Adolescent Brain Development and Changes in Behavior and Thinking

Many people in today's society are becoming fascinated with adolescent brain development. It is being discovered more and more every day that adolescent brains change functionally and structurally (Steinberg 2012, 67). It is becoming clearer to scientists why adolescents do the things they do. Due to localization of function different parts of our brains have different functions (Myers, 48). Parts of the brain develop differently and at different rates. Cognitive abilities are strongest in the teens and early adulthood. Cognitive abilities include memory, creativity, and intelligence. Social development, such as marriage, new careers, loss, and birth, is strongest in early to middle adulthood (Steinberg, 2012, 68).

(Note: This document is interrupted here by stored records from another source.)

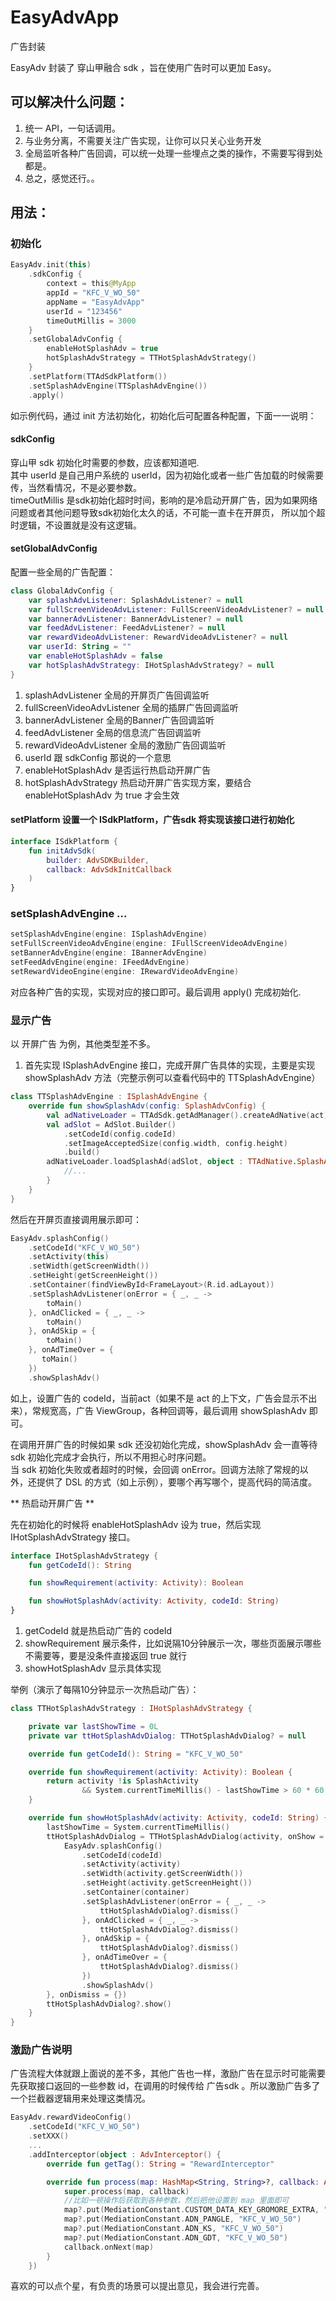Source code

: # EasyAdvApp
广告封装

EasyAdv 封装了 穿山甲融合 sdk ，旨在使用广告时可以更加 Easy。

## 可以解决什么问题：  
1. 统一 API，一句话调用。
2. 与业务分离，不需要关注广告实现，让你可以只关心业务开发
3. 全局监听各种广告回调，可以统一处理一些埋点之类的操作，不需要写得到处都是。
4. 总之，感觉还行。。

## 用法：

### 初始化
```kotlin
EasyAdv.init(this)
    .sdkConfig {
        context = this@MyApp
        appId = "KFC_V_WO_50"
        appName = "EasyAdvApp"
        userId = "123456"
        timeOutMillis = 3000 
    }
    .setGlobalAdvConfig {
        enableHotSplashAdv = true
        hotSplashAdvStrategy = TTHotSplashAdvStrategy()
    }
    .setPlatform(TTAdSdkPlatform())
    .setSplashAdvEngine(TTSplashAdvEngine())
    .apply()
```

如示例代码，通过 init 方法初始化，初始化后可配置各种配置，下面一一说明：  

#### sdkConfig
穿山甲 sdk 初始化时需要的参数，应该都知道吧.  
其中 userId 是自己用户系统的 userId，因为初始化或者一些广告加载的时候需要传，当然看情况，不是必要参数。  
timeOutMillis 是sdk初始化超时时间，影响的是冷启动开屏广告，因为如果网络问题或者其他问题导致sdk初始化太久的话，不可能一直卡在开屏页，
所以加个超时逻辑，不设置就是没有这逻辑。

#### setGlobalAdvConfig
配置一些全局的广告配置：  
```kotlin
class GlobalAdvConfig {
    var splashAdvListener: SplashAdvListener? = null
    var fullScreenVideoAdvListener: FullScreenVideoAdvListener? = null
    var bannerAdvListener: BannerAdvListener? = null
    var feedAdvListener: FeedAdvListener? = null
    var rewardVideoAdvListener: RewardVideoAdvListener? = null
    var userId: String = ""
    var enableHotSplashAdv = false
    var hotSplashAdvStrategy: IHotSplashAdvStrategy? = null
}
```

1. splashAdvListener 全局的开屏页广告回调监听
2. fullScreenVideoAdvListener 全局的插屏广告回调监听
3. bannerAdvListener 全局的Banner广告回调监听
4. feedAdvListener 全局的信息流广告回调监听
5. rewardVideoAdvListener 全局的激励广告回调监听
6. userId 跟 sdkConfig 那说的一个意思
7. enableHotSplashAdv 是否运行热启动开屏广告
8. hotSplashAdvStrategy 热启动开屏广告实现方案，要结合 enableHotSplashAdv 为 true 才会生效

#### setPlatform 设置一个 ISdkPlatform，广告sdk 将实现该接口进行初始化

```kotlin
interface ISdkPlatform {
    fun initAdvSdk(
        builder: AdvSDKBuilder,
        callback: AdvSdkInitCallback
    )
}
```

### setSplashAdvEngine ...
```kotlin
setSplashAdvEngine(engine: ISplashAdvEngine)
setFullScreenVideoAdvEngine(engine: IFullScreenVideoAdvEngine)
setBannerAdvEngine(engine: IBannerAdvEngine)
setFeedAdvEngine(engine: IFeedAdvEngine)
setRewardVideoEngine(engine: IRewardVideoAdvEngine)
```

对应各种广告的实现，实现对应的接口即可。最后调用 apply() 完成初始化.

### 显示广告
以 开屏广告 为例，其他类型差不多。

1. 首先实现 ISplashAdvEngine 接口，完成开屏广告具体的实现，主要是实现 showSplashAdv 方法（完整示例可以查看代码中的 TTSplashAdvEngine）
```kotlin
class TTSplashAdvEngine : ISplashAdvEngine {
    override fun showSplashAdv(config: SplashAdvConfig) {
        val adNativeLoader = TTAdSdk.getAdManager().createAdNative(act)
        val adSlot = AdSlot.Builder()
            .setCodeId(config.codeId)
            .setImageAcceptedSize(config.width, config.height)
            .build()
        adNativeLoader.loadSplashAd(adSlot, object : TTAdNative.SplashAdListener {
            //...
        }
    }
}
```

然后在开屏页直接调用展示即可：

```kotlin
EasyAdv.splashConfig()
    .setCodeId("KFC_V_WO_50")
    .setActivity(this)
    .setWidth(getScreenWidth())
    .setHeight(getScreenHeight())
    .setContainer(findViewById<FrameLayout>(R.id.adLayout))
    .setSplashAdvListener(onError = { _, _ ->
        toMain()
    }, onAdClicked = { _, _ ->
        toMain()
    }, onAdSkip = {
        toMain()
    }, onAdTimeOver = {
       toMain()
    })
    .showSplashAdv()
```

如上，设置广告的 codeId，当前act（如果不是 act 的上下文，广告会显示不出来），常规宽高，广告 ViewGroup，各种回调等，最后调用 showSplashAdv 即可。

在调用开屏广告的时候如果 sdk 还没初始化完成，showSplashAdv 会一直等待 sdk 初始化完成才会执行，所以不用担心时序问题。  
当 sdk 初始化失败或者超时的时候，会回调 onError。回调方法除了常规的以外，还提供了 DSL 的方式（如上示例），要哪个再写哪个，提高代码的简洁度。

** 热启动开屏广告 **

先在初始化的时候将 enableHotSplashAdv 设为 true，然后实现 IHotSplashAdvStrategy 接口。

```kotlin
interface IHotSplashAdvStrategy {
    fun getCodeId(): String

    fun showRequirement(activity: Activity): Boolean

    fun showHotSplashAdv(activity: Activity, codeId: String)
}
```
1. getCodeId 就是热启动广告的 codeId
2. showRequirement 展示条件，比如说隔10分钟展示一次，哪些页面展示哪些不需要等，要是没条件直接返回 true 就行
3. showHotSplashAdv 显示具体实现

举例（演示了每隔10分钟显示一次热启动广告）：

```kotlin
class TTHotSplashAdvStrategy : IHotSplashAdvStrategy {

    private var lastShowTime = 0L
    private var ttHotSplashAdvDialog: TTHotSplashAdvDialog? = null

    override fun getCodeId(): String = "KFC_V_WO_50"

    override fun showRequirement(activity: Activity): Boolean {
        return activity !is SplashActivity
                && System.currentTimeMillis() - lastShowTime > 60 * 60 * 1000
    }

    override fun showHotSplashAdv(activity: Activity, codeId: String) {
        lastShowTime = System.currentTimeMillis()
        ttHotSplashAdvDialog = TTHotSplashAdvDialog(activity, onShow = { container ->
            EasyAdv.splashConfig()
                .setCodeId(codeId)
                .setActivity(activity)
                .setWidth(activity.getScreenWidth())
                .setHeight(activity.getScreenHeight())
                .setContainer(container)
                .setSplashAdvListener(onError = { _, _ ->
                    ttHotSplashAdvDialog?.dismiss()
                }, onAdClicked = { _, _ ->
                    ttHotSplashAdvDialog?.dismiss()
                }, onAdSkip = {
                    ttHotSplashAdvDialog?.dismiss()
                }, onAdTimeOver = {
                    ttHotSplashAdvDialog?.dismiss()
                })
                .showSplashAdv()
        }, onDismiss = {})
        ttHotSplashAdvDialog?.show()
    }
}
```

### 激励广告说明

广告流程大体就跟上面说的差不多，其他广告也一样，激励广告在显示时可能需要先获取接口返回的一些参数 id，在调用的时候传给
广告sdk 。所以激励广告多了一个拦截器逻辑用来处理这类情况。

```kotlin
EasyAdv.rewardVideoConfig()
    .setCodeId("KFC_V_WO_50")
    .setXXX()
    ...
    .addInterceptor(object : AdvInterceptor() {
        override fun getTag(): String = "RewardInterceptor"

        override fun process(map: HashMap<String, String>?, callback: AdvInterceptCallback) {
            super.process(map, callback)
            //比如一顿操作后获取到各种参数，然后把他设置到 map 里面即可
            map?.put(MediationConstant.CUSTOM_DATA_KEY_GROMORE_EXTRA, "KFC_V_WO_50")
            map?.put(MediationConstant.ADN_PANGLE, "KFC_V_WO_50")
            map?.put(MediationConstant.ADN_KS, "KFC_V_WO_50")
            map?.put(MediationConstant.ADN_GDT, "KFC_V_WO_50")
            callback.onNext(map)
        }
    })
```

喜欢的可以点个星，有负责的场景可以提出意见，我会进行完善。



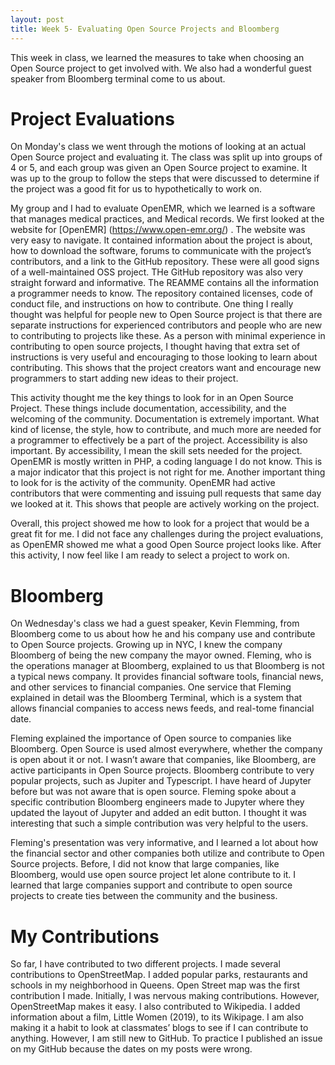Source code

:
 ```yaml
---
layout: post
title: Week 5- Evaluating Open Source Projects and Bloomberg 
---
```


This week in class, we learned the measures to take when choosing an Open Source project to get involved with. We also had a wonderful guest speaker from Bloomberg terminal come to us about. 

# Project Evaluations
On Monday's class we went through the motions of looking at an actual Open Source project and evaluating it. The class was split up into groups of 4 or 5, and each group was given an Open Source project to examine. It was up to the group to follow the steps that were discussed to determine if the project was a good fit for us to hypothetically to work on. 

My group and I had to evaluate OpenEMR, which we learned is a software that manages medical practices, and Medical records. We first looked at the website for [OpenEMR] (https://www.open-emr.org/) . The website was very easy to navigate. It contained information about the project is about, how to download the software, forums to communicate with the project’s contributors, and a link to the GitHub repository. These were all good signs of a well-maintained OSS project. THe GitHub repository was also very straight forward and informative. The REAMME contains all the information a programmer needs to know. The repository contained licenses, code of conduct file, and instructions on how to contribute. One thing I really thought was helpful for people new to Open Source project is that there are separate instructions for experienced contributors and people who are new to contributing to projects like these. As a person with minimal experience in contributing to open source projects, I thought having that extra set of instructions is very useful and encouraging to those looking to learn about contributing. This shows that the project creators want and encourage new programmers to start adding new ideas to their project. 

This activity thought me the key things to look for in an Open Source Project. These things include documentation, accessibility, and the welcoming of the community. Documentation is extremely important. What kind of license, the style, how to contribute, and much more are needed for a programmer to effectively be a part of the project. Accessibility is also important. By accessibility, I mean the skill sets needed for the project. OpenEMR is mostly written in PHP, a coding language I do not know. This is a major indicator that this project is not right for me. Another important thing to look for is the activity of the community. OpenEMR had active contributors that were commenting and issuing pull requests that same day we looked at it. This shows that people are actively working on the project. 

Overall, this project showed me how to look for a project that would be a great fit for me. I did not face any challenges during the project evaluations, as OpenEMR showed me what a good Open Source project looks like. After this activity, I now feel like I am ready to select a project to work on.

# Bloomberg 
On Wednesday's class we had a guest speaker, Kevin Flemming, from Bloomberg come to us about how he and his company use and contribute to Open Source projects. Growing up in NYC, I knew the  company Bloomberg of being the new company the mayor owned. Fleming, who is the operations manager at Bloomberg, explained to us that Bloomberg is not a typical news company. It provides financial software tools, financial news, and other services to financial companies. One service that Fleming explained in detail was the Bloomberg Terminal, which is a system that allows financial companies to access news feeds, and real-tome financial date. 

Fleming explained the importance of Open source to companies like Bloomberg. Open Source is used almost everywhere, whether the company is open about it or not. I wasn’t aware that companies, like Bloomberg, are active participants in Open Source projects. Bloomberg contribute to very popular projects, such as Jupiter and Typescript. I have heard of Jupyter before but was not aware that is open source. Fleming spoke about a specific contribution Bloomberg engineers made to Jupyter where they updated the layout of Jupyter and added an edit button. I thought it was interesting that such a simple contribution was very helpful to the users. 

Fleming's presentation was very informative, and I learned a lot about how the financial sector and other companies both utilize and contribute to Open Source projects. Before, I did not know that large companies, like Bloomberg, would use open source project let alone contribute to it. I learned that large companies support and contribute to open source projects to create ties between the community and the business. 

# My Contributions 

So far, I have contributed to two different projects. I made several contributions to OpenStreetMap. I added popular parks, restaurants and schools in my neighborhood in Queens. Open Street map was the first contribution I made. Initially, I was nervous making contributions. However, OpenStreetMap makes it easy. I also contributed to Wikipedia. I added information about a film, Little Women (2019), to its Wikipage. I am also making it a habit to look at classmates’ blogs to see if I can contribute to anything. However, I am still new to GitHub. To practice I published an issue on my GitHub because the dates on my posts were wrong.   
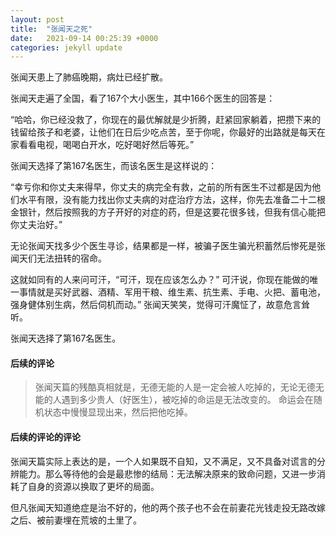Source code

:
 ```yaml
---
layout: post
title:  "张闻天之死"
date:   2021-09-14 00:25:39 +0000
categories: jekyll update
---
```

张闻天患上了肺癌晚期，病灶已经扩散。

张闻天走遍了全国，看了167个大小医生，其中166个医生的回答是：

“哈哈，你已经没救了，你现在的最优解就是少折腾，赶紧回家躺着，把攒下来的钱留给孩子和老婆，让他们在日后少吃点苦，至于你呢，你最好的出路就是每天在家看看电视，喝喝白开水，吃好喝好然后等死。”

张闻天选择了第167名医生，而该名医生是这样说的：

“幸亏你和你丈夫来得早，你丈夫的病完全有救，之前的所有医生不过都是因为他们水平有限，没有能力找出你丈夫病的对症治疗方法，这样，你先去准备二十二根金银针，然后按照我的方子开好的对症的药，但是这要花很多钱，但我有信心能把你丈夫治好。”

无论张闻天找多少个医生寻诊，结果都是一样，被骗子医生骗光积蓄然后惨死是张闻天们无法扭转的宿命。

这就如同有的人来问可汗，“可汗，现在应该怎么办？”
可汗说，你现在能做的唯一事情就是买好武器、酒精、军用干粮、维生素、抗生素、手电、火把、蓄电池，强身健体别生病，然后伺机而动。”
张闻天笑笑，觉得可汗魔怔了，故意危言耸听。

张闻天选择了第167名医生。

#### 后续的评论

> 张闻天篇的残酷真相就是，无德无能的人是一定会被人吃掉的，无论无德无能的人遇到多少贵人（好医生），被吃掉的命运是无法改变的。 命运会在随机状态中慢慢显现出来，然后把他吃掉。

#### 后续的评论的评论

张闻天篇实际上表达的是，一个人如果既不自知，又不满足，又不具备对谎言的分辨能力。那么等待他的会是最悲惨的结局：无法解决原来的致命问题，又进一步消耗了自身的资源以换取了更坏的局面。

但凡张闻天知道绝症是治不好的，他的两个孩子也不会在前妻花光钱走投无路改嫁之后、被前妻埋在荒坡的土里了。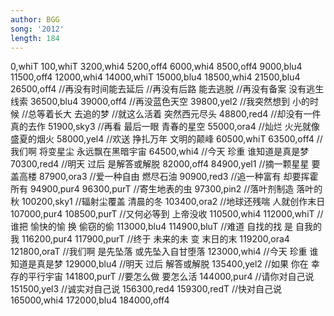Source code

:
 ```yaml
---
author: BGG
song: '2012'
length: 184
---
```

0,whiT
100,whiT
3200,whi4
5200,off4
6000,whi4
8500,off4
9000,blu4
11500,off4
12000,whi4
14000,whiT
15000,blu4
18500,whi4
21500,blu4
26500,off4
//再没有时间能去延后
//再没有后路 能去逃脱
//再没有备案 没有逃生线索
36500,blu4
39000,off4
//再没蓝色天空
39800,yel2
//我突然想到 小的时候
//总等着长大 去追的梦
//就这么活着 突然西元尽头
48800,red4
//却没有一件 真的去作
51900,sky3
//再看 最后一眼 青春的星空
55000,ora4
//灿烂 火光就像 盛夏的烟火
58000,yel4
//欢送 挣扎万年 文明的颠峰
60500,whiT
63500,off4
//我们啊 将变星尘 永远飘在黑暗宇宙
64500,whi4
//今天 珍重 谁知道是真是梦
70300,red4
//明天 过后 是解答或解脱
82000,off4
84900,yel1
//摘一颗星星 要盖高楼
87900,ora3
//爱一种自由 燃尽石油
90900,red3
//追一种富有 却要挥霍所有
94900,pur4
96300,purT
//寄生地表的虫
97300,pin2
//落叶剂制造 落叶的秋
100200,sky1
//辐射尘覆盖 清晨的冬
103400,ora2
//地球还残喘 人就创作末日
107000,pur4
108500,purT
//又何必等到 上帝没收
110500,whi4
112000,whiT
//谁把 愉快的愉 换 偷窃的偷
113000,blu4
114900,bluT
//难道 自找的找 是 自我的我
116200,pur4
117900,purT
//终于 未来的未 变 末日的末
119200,ora4
121800,oraT
//我们啊 是先坠落 或先坠入自甘堕落
123000,whi4
//今天 珍重 谁知道是真是梦
129000,blu4
//明天 过后 解答或解脱
135400,yel2
//如果 你在 幸存的平行宇宙
141800,purT
//要怎么做 要怎么活
144000,pur4
//请你对自己说
151500,yel3
//诚实对自己说
156300,red4
159300,redT
//快对自己说
165000,whi4
172000,blu4
184000,off4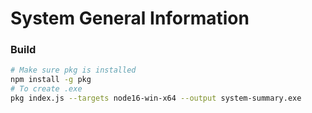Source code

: # System General Information

### Build

```bash
# Make sure pkg is installed
npm install -g pkg
# To create .exe
pkg index.js --targets node16-win-x64 --output system-summary.exe

```
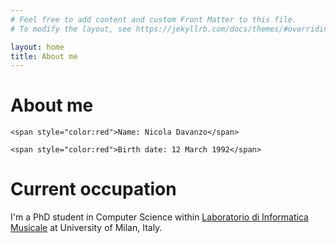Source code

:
 ```yaml
---
# Feel free to add content and custom Front Matter to this file.
# To modify the layout, see https://jekyllrb.com/docs/themes/#overriding-theme-defaults

layout: home
title: About me
---
```


# About me

```
<span style="color:red">Name: Nicola Davanzo</span>
```

```
<span style="color:red">Birth date: 12 March 1992</span>
```

# Current occupation

I'm a PhD student in Computer Science within [Laboratorio di Informatica Musicale](https://www.lim.di.unimi.it/) at University of Milan, Italy.
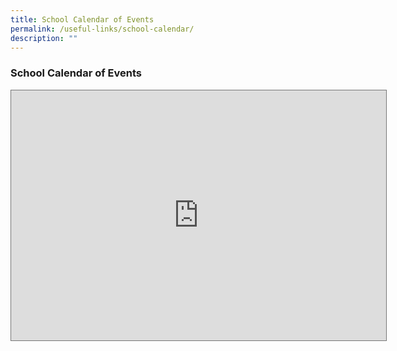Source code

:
```yaml
---
title: School Calendar of Events
permalink: /useful-links/school-calendar/
description: ""
---
```



### **School Calendar of Events**

<iframe src="https://calendar.google.com/calendar/embed?height=600&wkst=1&bgcolor=%23ffffff&ctz=Asia%2FSingapore&src=bW9lLmVkdS5zZ19ocTMzbTBvbDNzc2NkbTNzbmJoNGk1ODlvY0Bncm91cC5jYWxlbmRhci5nb29nbGUuY29t&src=bW9lLmVkdS5zZ184Z3Y1Y28zamE4amkwY3RrbmV2cGZlcTBwc0Bncm91cC5jYWxlbmRhci5nb29nbGUuY29t&src=bW9lLmVkdS5zZ192MHR1MzZlbzY3OGE3bXR2dGFmbDUyaDFoc0Bncm91cC5jYWxlbmRhci5nb29nbGUuY29t&color=%23EF6C00&color=%230028ba&color=%230B8043" style="border:solid 1px #777" width="600" height="400" frameborder="0" scrolling="no"></iframe>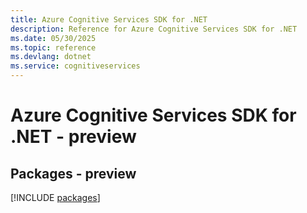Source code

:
 ```yaml
---
title: Azure Cognitive Services SDK for .NET
description: Reference for Azure Cognitive Services SDK for .NET
ms.date: 05/30/2025
ms.topic: reference
ms.devlang: dotnet
ms.service: cognitiveservices
---
```

# Azure Cognitive Services SDK for .NET - preview
## Packages - preview
[!INCLUDE [packages](cognitive-services-index.md)]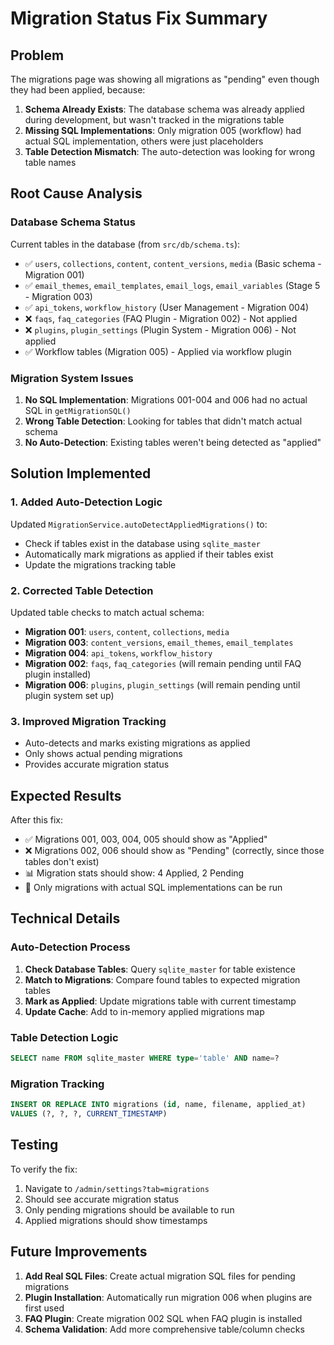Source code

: # Migration Status Fix Summary

## Problem
The migrations page was showing all migrations as "pending" even though they had been applied, because:

1. **Schema Already Exists**: The database schema was already applied during development, but wasn't tracked in the migrations table
2. **Missing SQL Implementations**: Only migration 005 (workflow) had actual SQL implementation, others were just placeholders
3. **Table Detection Mismatch**: The auto-detection was looking for wrong table names

## Root Cause Analysis

### Database Schema Status
Current tables in the database (from `src/db/schema.ts`):
- ✅ `users`, `collections`, `content`, `content_versions`, `media` (Basic schema - Migration 001)
- ✅ `email_themes`, `email_templates`, `email_logs`, `email_variables` (Stage 5 - Migration 003)  
- ✅ `api_tokens`, `workflow_history` (User Management - Migration 004)
- ❌ `faqs`, `faq_categories` (FAQ Plugin - Migration 002) - Not applied
- ❌ `plugins`, `plugin_settings` (Plugin System - Migration 006) - Not applied
- ✅ Workflow tables (Migration 005) - Applied via workflow plugin

### Migration System Issues
1. **No SQL Implementation**: Migrations 001-004 and 006 had no actual SQL in `getMigrationSQL()`
2. **Wrong Table Detection**: Looking for tables that didn't match actual schema
3. **No Auto-Detection**: Existing tables weren't being detected as "applied"

## Solution Implemented

### 1. Added Auto-Detection Logic
Updated `MigrationService.autoDetectAppliedMigrations()` to:
- Check if tables exist in the database using `sqlite_master`
- Automatically mark migrations as applied if their tables exist
- Update the migrations tracking table

### 2. Corrected Table Detection
Updated table checks to match actual schema:
- **Migration 001**: `users`, `content`, `collections`, `media` 
- **Migration 003**: `content_versions`, `email_themes`, `email_templates`
- **Migration 004**: `api_tokens`, `workflow_history`
- **Migration 002**: `faqs`, `faq_categories` (will remain pending until FAQ plugin installed)
- **Migration 006**: `plugins`, `plugin_settings` (will remain pending until plugin system set up)

### 3. Improved Migration Tracking
- Auto-detects and marks existing migrations as applied
- Only shows actual pending migrations
- Provides accurate migration status

## Expected Results

After this fix:
- ✅ Migrations 001, 003, 004, 005 should show as "Applied"
- ❌ Migrations 002, 006 should show as "Pending" (correctly, since those tables don't exist)
- 📊 Migration stats should show: 4 Applied, 2 Pending
- 🔄 Only migrations with actual SQL implementations can be run

## Technical Details

### Auto-Detection Process
1. **Check Database Tables**: Query `sqlite_master` for table existence
2. **Match to Migrations**: Compare found tables to expected migration tables
3. **Mark as Applied**: Update migrations table with current timestamp
4. **Update Cache**: Add to in-memory applied migrations map

### Table Detection Logic
```sql
SELECT name FROM sqlite_master WHERE type='table' AND name=?
```

### Migration Tracking
```sql
INSERT OR REPLACE INTO migrations (id, name, filename, applied_at) 
VALUES (?, ?, ?, CURRENT_TIMESTAMP)
```

## Testing

To verify the fix:
1. Navigate to `/admin/settings?tab=migrations`
2. Should see accurate migration status
3. Only pending migrations should be available to run
4. Applied migrations should show timestamps

## Future Improvements

1. **Add Real SQL Files**: Create actual migration SQL files for pending migrations
2. **Plugin Installation**: Automatically run migration 006 when plugins are first used
3. **FAQ Plugin**: Create migration 002 SQL when FAQ plugin is installed
4. **Schema Validation**: Add more comprehensive table/column checks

There are four physical changes that occur during adolescent years. The first one is a decrease in gray matter in the frontal and parietal lobes of the brain. The frontal lobe is located behind the forehead and is the largest region of the brain. The parietal lobe is at the crown of the head, spreading to either side (Steinberg 2012, 67-68). This disconnects unused neurons at the meeting point, or the synapse (Myers, 52). Neurons are nerve cells. Our nervous system is built and run by neurons (Myers, 56). The removal of the neurons happens between pre-adolescence and early adolescence. This occurrence improves cognitive skills (Steinberg 2012, 68). Adolescents begin to think more clearly and in an organized manner, better remember facts, events, and life happenings, and make their own decisions while their cognitive skills are improving.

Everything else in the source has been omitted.